▸ **ASSIGNED TASK**
An exact copy of the lines from the top of the data through the line with "からは見えないファイル。たとえば、.latexrc 等の.の前に" is what you should give, with no pictures in it.

[Records contained in a dataset]
*** Block opens ***
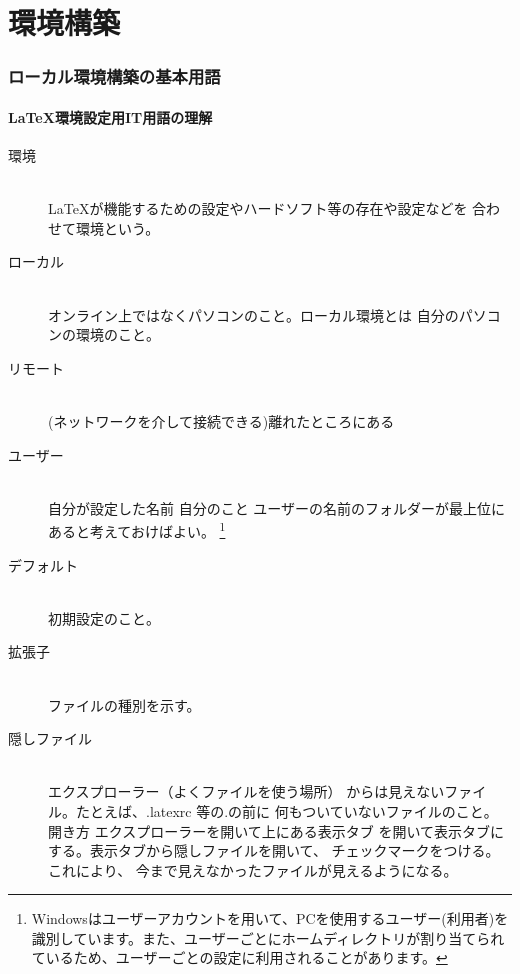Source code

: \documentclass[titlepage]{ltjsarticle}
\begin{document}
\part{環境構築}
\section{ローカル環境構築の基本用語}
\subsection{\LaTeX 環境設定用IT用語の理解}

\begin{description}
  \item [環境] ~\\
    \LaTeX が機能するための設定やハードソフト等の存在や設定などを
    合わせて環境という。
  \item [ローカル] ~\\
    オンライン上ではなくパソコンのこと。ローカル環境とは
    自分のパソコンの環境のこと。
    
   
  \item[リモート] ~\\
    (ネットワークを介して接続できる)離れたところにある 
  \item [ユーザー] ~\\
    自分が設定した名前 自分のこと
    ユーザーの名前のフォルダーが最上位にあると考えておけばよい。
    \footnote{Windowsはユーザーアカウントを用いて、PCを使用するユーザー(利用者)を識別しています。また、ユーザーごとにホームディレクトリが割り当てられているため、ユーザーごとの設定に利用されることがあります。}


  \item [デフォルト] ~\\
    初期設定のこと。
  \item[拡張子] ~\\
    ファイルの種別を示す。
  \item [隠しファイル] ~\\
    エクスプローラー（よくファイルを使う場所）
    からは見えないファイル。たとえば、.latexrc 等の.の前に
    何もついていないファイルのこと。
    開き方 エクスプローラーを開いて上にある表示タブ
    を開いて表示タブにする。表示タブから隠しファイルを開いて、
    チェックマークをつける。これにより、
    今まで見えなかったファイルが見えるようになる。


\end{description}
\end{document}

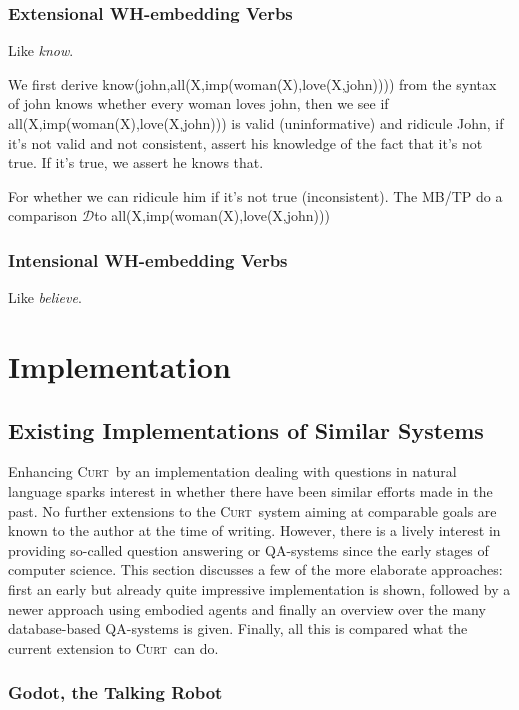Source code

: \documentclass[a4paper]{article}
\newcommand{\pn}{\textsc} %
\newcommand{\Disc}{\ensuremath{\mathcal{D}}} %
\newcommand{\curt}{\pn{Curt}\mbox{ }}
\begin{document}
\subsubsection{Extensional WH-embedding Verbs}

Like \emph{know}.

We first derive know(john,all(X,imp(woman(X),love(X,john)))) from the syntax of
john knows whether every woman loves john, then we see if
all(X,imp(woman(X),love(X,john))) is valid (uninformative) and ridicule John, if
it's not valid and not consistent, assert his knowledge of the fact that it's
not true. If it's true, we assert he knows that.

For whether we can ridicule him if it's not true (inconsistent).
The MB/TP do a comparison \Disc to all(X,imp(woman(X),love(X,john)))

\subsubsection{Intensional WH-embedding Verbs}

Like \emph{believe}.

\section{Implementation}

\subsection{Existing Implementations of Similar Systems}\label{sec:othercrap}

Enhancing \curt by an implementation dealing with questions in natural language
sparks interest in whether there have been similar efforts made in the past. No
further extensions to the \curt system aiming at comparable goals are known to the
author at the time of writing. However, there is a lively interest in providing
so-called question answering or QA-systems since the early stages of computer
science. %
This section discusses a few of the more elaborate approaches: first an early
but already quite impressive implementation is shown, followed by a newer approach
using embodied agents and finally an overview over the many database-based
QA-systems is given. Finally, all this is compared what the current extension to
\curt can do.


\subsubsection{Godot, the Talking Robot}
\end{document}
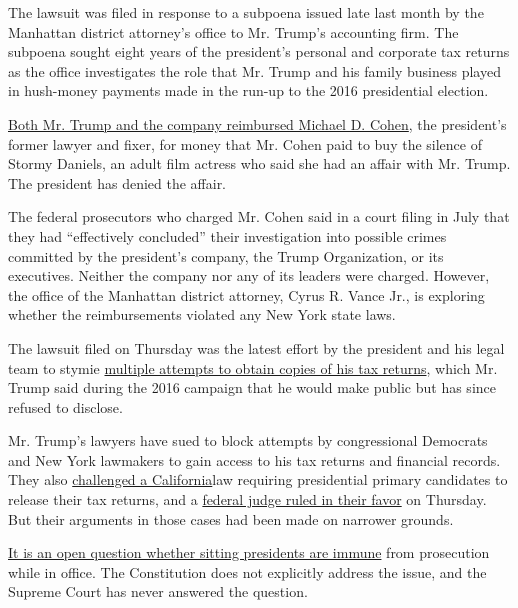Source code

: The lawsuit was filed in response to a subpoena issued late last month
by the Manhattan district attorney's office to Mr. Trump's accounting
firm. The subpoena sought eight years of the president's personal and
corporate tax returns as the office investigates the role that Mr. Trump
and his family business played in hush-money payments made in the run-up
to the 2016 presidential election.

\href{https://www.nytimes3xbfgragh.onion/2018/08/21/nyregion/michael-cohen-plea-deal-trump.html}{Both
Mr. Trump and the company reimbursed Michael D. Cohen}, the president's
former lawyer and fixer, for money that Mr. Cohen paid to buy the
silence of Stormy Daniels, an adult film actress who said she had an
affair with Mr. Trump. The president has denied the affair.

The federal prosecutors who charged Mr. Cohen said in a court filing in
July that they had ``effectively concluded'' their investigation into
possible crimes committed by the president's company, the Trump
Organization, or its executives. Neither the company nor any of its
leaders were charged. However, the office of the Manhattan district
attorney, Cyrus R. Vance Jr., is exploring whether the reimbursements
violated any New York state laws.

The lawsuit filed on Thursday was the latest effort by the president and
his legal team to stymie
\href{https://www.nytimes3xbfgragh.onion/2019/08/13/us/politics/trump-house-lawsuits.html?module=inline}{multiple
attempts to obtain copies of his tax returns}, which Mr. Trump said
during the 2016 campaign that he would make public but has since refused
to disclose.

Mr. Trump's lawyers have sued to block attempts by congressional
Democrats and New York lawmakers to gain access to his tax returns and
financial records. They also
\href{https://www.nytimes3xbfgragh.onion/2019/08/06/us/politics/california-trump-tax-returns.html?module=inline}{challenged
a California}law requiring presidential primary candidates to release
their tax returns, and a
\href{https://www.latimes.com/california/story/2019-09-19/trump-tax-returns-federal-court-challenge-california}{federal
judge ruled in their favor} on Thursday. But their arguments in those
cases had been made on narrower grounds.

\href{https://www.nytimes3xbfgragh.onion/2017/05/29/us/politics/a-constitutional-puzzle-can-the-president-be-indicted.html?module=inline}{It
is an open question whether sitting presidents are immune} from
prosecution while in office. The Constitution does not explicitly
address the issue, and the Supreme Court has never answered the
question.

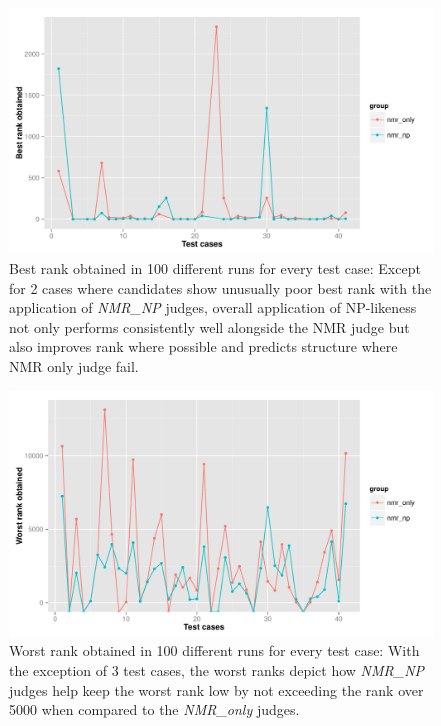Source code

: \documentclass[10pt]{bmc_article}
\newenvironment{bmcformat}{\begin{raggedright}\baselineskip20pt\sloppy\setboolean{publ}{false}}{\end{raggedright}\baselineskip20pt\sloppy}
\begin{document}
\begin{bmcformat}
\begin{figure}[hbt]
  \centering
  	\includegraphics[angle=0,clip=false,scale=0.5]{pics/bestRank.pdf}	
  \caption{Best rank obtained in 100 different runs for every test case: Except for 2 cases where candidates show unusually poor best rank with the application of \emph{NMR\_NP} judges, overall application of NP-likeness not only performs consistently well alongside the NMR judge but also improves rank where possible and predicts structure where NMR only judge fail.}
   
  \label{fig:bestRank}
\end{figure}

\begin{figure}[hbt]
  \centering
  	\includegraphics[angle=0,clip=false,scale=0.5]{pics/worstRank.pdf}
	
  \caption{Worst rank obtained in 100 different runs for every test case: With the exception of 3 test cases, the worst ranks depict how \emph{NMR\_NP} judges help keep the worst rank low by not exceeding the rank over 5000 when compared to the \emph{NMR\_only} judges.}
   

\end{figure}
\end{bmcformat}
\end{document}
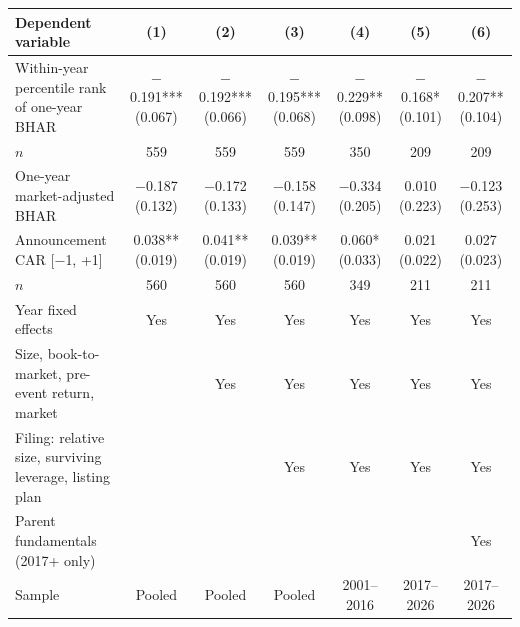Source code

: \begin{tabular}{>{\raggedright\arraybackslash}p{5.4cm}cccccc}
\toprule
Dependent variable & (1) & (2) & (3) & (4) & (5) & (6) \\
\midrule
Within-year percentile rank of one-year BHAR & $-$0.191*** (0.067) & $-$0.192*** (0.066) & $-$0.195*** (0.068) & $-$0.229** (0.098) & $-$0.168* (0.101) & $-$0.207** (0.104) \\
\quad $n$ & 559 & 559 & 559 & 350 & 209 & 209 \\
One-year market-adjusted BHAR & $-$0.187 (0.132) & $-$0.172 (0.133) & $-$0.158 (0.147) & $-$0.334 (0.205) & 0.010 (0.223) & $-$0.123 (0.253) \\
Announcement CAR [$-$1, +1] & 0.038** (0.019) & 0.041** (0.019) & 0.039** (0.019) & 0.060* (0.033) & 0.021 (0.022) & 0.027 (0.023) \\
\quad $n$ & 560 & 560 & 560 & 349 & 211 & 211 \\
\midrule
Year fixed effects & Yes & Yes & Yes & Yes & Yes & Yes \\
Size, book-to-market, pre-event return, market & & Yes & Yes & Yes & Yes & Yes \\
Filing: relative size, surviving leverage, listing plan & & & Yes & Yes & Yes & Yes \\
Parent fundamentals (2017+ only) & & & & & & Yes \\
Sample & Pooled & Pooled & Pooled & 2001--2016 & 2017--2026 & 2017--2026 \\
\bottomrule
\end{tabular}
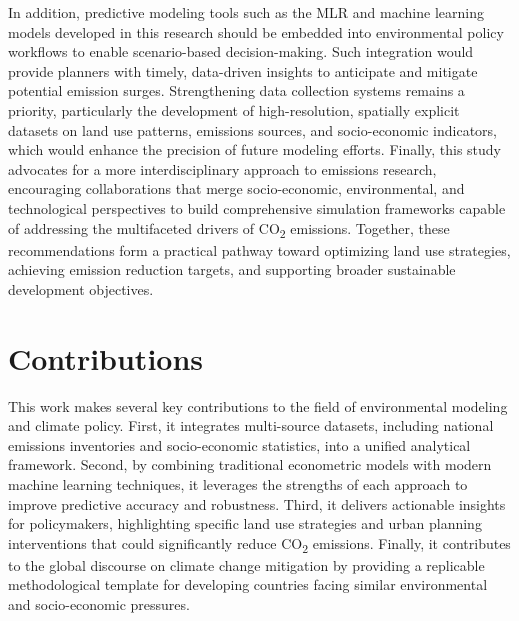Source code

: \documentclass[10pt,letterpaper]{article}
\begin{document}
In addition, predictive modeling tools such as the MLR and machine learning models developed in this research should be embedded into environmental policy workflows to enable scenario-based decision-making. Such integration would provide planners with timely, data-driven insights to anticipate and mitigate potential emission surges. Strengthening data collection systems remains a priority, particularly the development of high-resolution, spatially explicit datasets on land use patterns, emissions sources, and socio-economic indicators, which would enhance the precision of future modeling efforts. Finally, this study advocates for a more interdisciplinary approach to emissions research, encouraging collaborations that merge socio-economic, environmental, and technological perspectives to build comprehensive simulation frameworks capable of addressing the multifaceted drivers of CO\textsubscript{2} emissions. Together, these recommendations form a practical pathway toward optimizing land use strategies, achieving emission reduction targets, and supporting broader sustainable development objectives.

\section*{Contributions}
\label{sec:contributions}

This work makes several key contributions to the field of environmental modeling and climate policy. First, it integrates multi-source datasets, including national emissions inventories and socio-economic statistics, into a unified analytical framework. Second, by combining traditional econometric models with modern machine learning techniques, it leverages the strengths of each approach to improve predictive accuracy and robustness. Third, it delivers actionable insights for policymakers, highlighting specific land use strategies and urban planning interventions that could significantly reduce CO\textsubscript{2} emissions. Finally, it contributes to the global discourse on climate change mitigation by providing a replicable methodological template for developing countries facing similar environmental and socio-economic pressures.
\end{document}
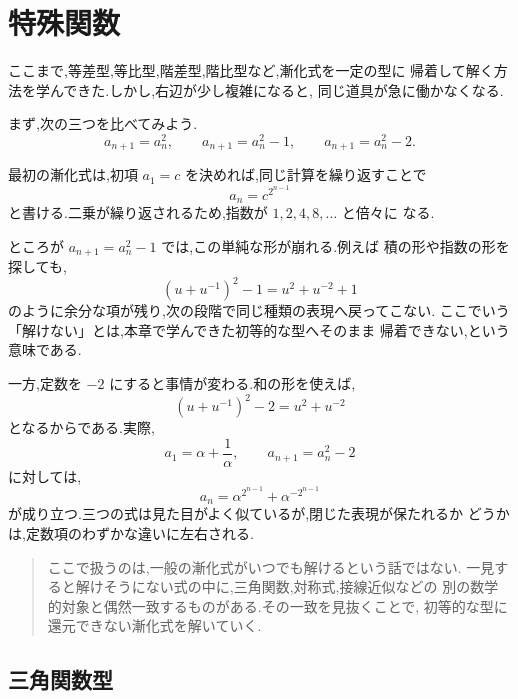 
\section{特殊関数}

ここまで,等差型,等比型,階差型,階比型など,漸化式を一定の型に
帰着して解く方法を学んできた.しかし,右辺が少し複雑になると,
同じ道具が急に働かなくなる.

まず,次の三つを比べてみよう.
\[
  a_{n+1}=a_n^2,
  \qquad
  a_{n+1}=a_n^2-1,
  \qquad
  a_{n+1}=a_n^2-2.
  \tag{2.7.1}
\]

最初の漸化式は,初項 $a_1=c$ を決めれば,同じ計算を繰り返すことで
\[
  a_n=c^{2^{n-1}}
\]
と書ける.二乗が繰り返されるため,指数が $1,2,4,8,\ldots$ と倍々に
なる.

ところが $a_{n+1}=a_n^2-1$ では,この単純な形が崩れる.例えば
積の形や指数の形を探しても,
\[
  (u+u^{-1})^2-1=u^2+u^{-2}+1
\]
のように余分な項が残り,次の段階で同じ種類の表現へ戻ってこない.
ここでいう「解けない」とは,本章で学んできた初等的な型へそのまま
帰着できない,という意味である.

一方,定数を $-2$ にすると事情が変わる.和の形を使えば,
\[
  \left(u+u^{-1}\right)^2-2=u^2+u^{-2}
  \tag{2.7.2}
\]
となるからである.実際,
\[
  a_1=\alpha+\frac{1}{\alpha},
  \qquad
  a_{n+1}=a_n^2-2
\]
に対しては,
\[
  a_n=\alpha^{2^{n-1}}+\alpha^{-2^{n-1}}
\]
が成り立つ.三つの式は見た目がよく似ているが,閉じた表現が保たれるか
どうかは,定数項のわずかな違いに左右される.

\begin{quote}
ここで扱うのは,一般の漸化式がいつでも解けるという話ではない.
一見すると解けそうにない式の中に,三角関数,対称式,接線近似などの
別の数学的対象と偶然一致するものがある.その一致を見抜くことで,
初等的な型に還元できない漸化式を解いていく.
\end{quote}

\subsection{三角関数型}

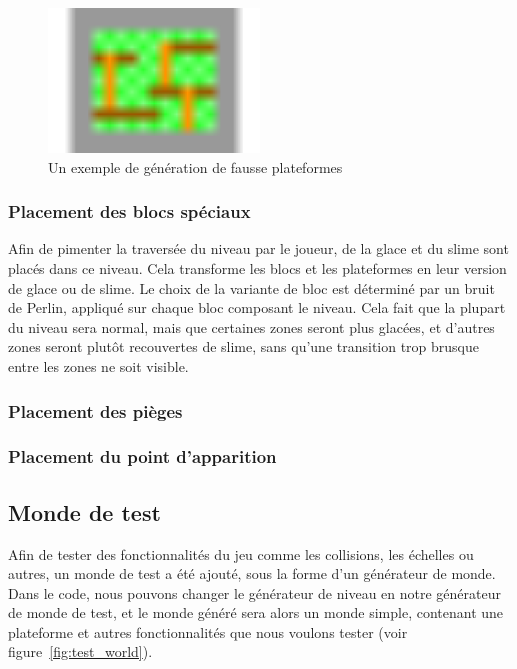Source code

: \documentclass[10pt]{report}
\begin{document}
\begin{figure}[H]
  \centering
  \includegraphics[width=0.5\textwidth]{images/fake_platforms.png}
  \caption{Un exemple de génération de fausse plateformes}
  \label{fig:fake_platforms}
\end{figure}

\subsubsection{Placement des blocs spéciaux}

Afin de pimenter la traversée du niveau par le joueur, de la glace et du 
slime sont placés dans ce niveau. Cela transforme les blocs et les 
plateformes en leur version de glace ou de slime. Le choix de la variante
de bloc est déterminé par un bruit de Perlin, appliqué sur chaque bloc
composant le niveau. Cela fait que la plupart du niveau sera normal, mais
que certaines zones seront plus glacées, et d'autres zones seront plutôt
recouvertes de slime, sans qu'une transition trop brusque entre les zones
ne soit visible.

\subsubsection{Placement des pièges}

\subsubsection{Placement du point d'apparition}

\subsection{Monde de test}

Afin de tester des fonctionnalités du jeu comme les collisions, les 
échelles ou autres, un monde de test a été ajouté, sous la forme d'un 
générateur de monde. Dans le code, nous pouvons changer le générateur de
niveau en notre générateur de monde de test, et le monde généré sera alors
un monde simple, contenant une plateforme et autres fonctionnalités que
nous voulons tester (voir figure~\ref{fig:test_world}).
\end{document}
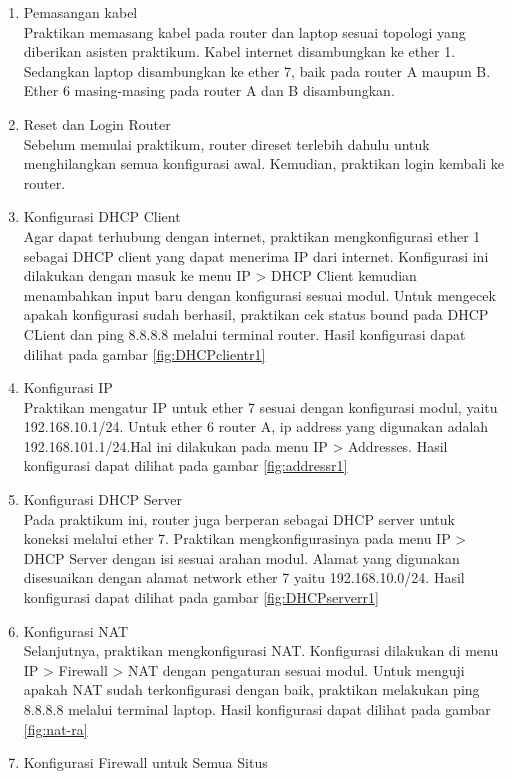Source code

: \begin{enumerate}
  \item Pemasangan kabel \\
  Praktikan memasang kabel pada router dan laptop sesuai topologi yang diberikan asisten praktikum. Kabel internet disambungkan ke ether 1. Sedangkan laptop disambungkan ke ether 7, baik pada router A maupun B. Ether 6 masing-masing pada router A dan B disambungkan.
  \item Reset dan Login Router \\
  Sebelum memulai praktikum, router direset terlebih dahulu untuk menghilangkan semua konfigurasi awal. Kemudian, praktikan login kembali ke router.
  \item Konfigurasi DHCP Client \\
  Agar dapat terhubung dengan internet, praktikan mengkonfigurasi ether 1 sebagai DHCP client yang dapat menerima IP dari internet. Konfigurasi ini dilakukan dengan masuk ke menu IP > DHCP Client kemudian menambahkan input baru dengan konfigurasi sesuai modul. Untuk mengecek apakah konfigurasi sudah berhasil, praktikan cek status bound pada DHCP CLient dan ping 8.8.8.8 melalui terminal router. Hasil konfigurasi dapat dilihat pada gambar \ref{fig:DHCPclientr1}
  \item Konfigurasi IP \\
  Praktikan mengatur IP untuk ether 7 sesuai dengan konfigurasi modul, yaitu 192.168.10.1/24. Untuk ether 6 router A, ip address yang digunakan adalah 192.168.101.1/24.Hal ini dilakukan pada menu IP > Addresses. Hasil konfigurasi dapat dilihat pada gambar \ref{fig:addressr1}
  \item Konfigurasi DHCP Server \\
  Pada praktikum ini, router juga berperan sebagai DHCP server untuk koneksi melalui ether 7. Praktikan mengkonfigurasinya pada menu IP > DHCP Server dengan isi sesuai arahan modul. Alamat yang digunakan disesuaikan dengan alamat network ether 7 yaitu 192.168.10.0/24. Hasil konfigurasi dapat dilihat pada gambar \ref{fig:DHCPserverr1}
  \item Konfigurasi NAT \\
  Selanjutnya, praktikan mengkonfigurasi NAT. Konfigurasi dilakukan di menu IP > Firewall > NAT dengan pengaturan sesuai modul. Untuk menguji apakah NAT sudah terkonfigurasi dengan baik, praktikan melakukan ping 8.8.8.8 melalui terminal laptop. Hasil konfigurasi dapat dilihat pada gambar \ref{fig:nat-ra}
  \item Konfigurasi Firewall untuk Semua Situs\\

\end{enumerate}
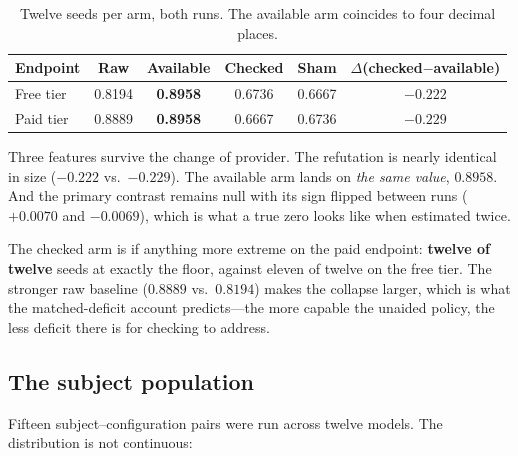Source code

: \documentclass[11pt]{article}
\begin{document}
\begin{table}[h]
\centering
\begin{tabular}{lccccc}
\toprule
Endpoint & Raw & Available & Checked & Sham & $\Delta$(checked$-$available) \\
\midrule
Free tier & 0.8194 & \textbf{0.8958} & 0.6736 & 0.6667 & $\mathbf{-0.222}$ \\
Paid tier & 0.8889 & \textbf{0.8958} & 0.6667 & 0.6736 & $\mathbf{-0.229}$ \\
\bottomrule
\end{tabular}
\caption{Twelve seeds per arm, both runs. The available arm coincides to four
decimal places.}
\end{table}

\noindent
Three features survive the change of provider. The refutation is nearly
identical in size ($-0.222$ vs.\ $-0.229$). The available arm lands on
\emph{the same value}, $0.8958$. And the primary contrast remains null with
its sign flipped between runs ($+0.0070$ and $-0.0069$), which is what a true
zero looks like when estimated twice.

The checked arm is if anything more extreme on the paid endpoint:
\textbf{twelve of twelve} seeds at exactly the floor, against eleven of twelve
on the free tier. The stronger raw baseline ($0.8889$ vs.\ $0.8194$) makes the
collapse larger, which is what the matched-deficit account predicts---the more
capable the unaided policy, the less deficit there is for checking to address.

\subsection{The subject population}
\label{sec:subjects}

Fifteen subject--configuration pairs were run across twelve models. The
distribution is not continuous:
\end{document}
*** Block closes ***
▸ **RESPONSE TO THE TASK**
Source code

: \documentclass[titlepage]{ltjsarticle}
\begin{document}
\part{環境構築}
\section{ローカル環境構築の基本用語}
\subsection{\LaTeX 環境設定用IT用語の理解}

\begin{description}
  \item [環境] ~\\
    \LaTeX が機能するための設定やハードソフト等の存在や設定などを
    合わせて環境という。
  \item [ローカル] ~\\
    オンライン上ではなくパソコンのこと。ローカル環境とは
    自分のパソコンの環境のこと。
    
   
  \item[リモート] ~\\
    (ネットワークを介して接続できる)離れたところにある 
  \item [ユーザー] ~\\
    自分が設定した名前 自分のこと
    ユーザーの名前のフォルダーが最上位にあると考えておけばよい。
    \footnote{Windowsはユーザーアカウントを用いて、PCを使用するユーザー(利用者)を識別しています。また、ユーザーごとにホームディレクトリが割り当てられているため、ユーザーごとの設定に利用されることがあります。}


  \item [デフォルト] ~\\
    初期設定のこと。
  \item[拡張子] ~\\
    ファイルの種別を示す。
  \item [隠しファイル] ~\\
    エクスプローラー（よくファイルを使う場所）
    からは見えないファイル。たとえば、.latexrc 等の.の前に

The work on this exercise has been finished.